Exact copies of all the entries are needed.

(Saved data entries)
- - -
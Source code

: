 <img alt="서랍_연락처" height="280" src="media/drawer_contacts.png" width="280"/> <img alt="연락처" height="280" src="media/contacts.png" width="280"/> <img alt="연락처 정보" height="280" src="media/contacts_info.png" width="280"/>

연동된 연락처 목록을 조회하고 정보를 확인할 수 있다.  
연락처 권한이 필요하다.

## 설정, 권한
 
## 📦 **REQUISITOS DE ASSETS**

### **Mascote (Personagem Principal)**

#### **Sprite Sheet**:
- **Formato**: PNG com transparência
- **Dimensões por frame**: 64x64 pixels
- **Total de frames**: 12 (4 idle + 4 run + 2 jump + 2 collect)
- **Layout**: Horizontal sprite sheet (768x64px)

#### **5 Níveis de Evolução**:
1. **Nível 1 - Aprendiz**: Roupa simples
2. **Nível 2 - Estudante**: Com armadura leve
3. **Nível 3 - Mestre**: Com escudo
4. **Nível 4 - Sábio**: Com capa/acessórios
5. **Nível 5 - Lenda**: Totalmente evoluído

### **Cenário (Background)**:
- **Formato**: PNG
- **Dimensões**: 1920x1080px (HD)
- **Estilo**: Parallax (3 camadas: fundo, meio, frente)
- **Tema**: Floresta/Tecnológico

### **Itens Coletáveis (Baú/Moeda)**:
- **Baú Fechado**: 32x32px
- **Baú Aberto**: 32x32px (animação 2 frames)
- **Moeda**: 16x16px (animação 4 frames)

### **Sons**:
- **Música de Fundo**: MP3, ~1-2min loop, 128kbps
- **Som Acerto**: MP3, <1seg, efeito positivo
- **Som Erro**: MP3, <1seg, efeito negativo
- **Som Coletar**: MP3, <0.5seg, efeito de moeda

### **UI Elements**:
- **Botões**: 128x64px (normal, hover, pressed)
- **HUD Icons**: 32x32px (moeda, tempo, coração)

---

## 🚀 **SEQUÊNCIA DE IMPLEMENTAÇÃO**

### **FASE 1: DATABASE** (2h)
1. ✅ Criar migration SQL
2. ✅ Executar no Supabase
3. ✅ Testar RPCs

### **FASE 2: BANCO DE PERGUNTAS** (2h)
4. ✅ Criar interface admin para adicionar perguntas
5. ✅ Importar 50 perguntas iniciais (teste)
- - -
Written solution
Source code

: <img alt="서랍_연락처" height="280" src="media/drawer_contacts.png" width="280"/> <img alt="연락처" height="280" src="media/contacts.png" width="280"/> <img alt="연락처 정보" height="280" src="media/contacts_info.png" width="280"/>

연동된 연락처 목록을 조회하고 정보를 확인할 수 있다.  
연락처 권한이 필요하다.

## 설정, 권한
 
## 📦 **REQUISITOS DE ASSETS**

### **Mascote (Personagem Principal)**

#### **Sprite Sheet**:
- **Formato**: PNG com transparência
- **Dimensões por frame**: 64x64 pixels
- **Total de frames**: 12 (4 idle + 4 run + 2 jump + 2 collect)
- **Layout**: Horizontal sprite sheet (768x64px)

#### **5 Níveis de Evolução**:
1. **Nível 1 - Aprendiz**: Roupa simples
2. **Nível 2 - Estudante**: Com armadura leve
3. **Nível 3 - Mestre**: Com escudo
4. **Nível 4 - Sábio**: Com capa/acessórios
5. **Nível 5 - Lenda**: Totalmente evoluído

### **Cenário (Background)**:
- **Formato**: PNG
- **Dimensões**: 1920x1080px (HD)
- **Estilo**: Parallax (3 camadas: fundo, meio, frente)
- **Tema**: Floresta/Tecnológico

### **Itens Coletáveis (Baú/Moeda)**:
- **Baú Fechado**: 32x32px
- **Baú Aberto**: 32x32px (animação 2 frames)
- **Moeda**: 16x16px (animação 4 frames)

### **Sons**:
- **Música de Fundo**: MP3, ~1-2min loop, 128kbps
- **Som Acerto**: MP3, <1seg, efeito positivo
- **Som Erro**: MP3, <1seg, efeito negativo
- **Som Coletar**: MP3, <0.5seg, efeito de moeda

### **UI Elements**:
- **Botões**: 128x64px (normal, hover, pressed)
- **HUD Icons**: 32x32px (moeda, tempo, coração)

---

## 🚀 **SEQUÊNCIA DE IMPLEMENTAÇÃO**

### **FASE 1: DATABASE** (2h)
1. ✅ Criar migration SQL
2. ✅ Executar no Supabase
3. ✅ Testar RPCs

### **FASE 2: BANCO DE PERGUNTAS** (2h)
4. ✅ Criar interface admin para adicionar perguntas
5. ✅ Importar 50 perguntas iniciais (teste)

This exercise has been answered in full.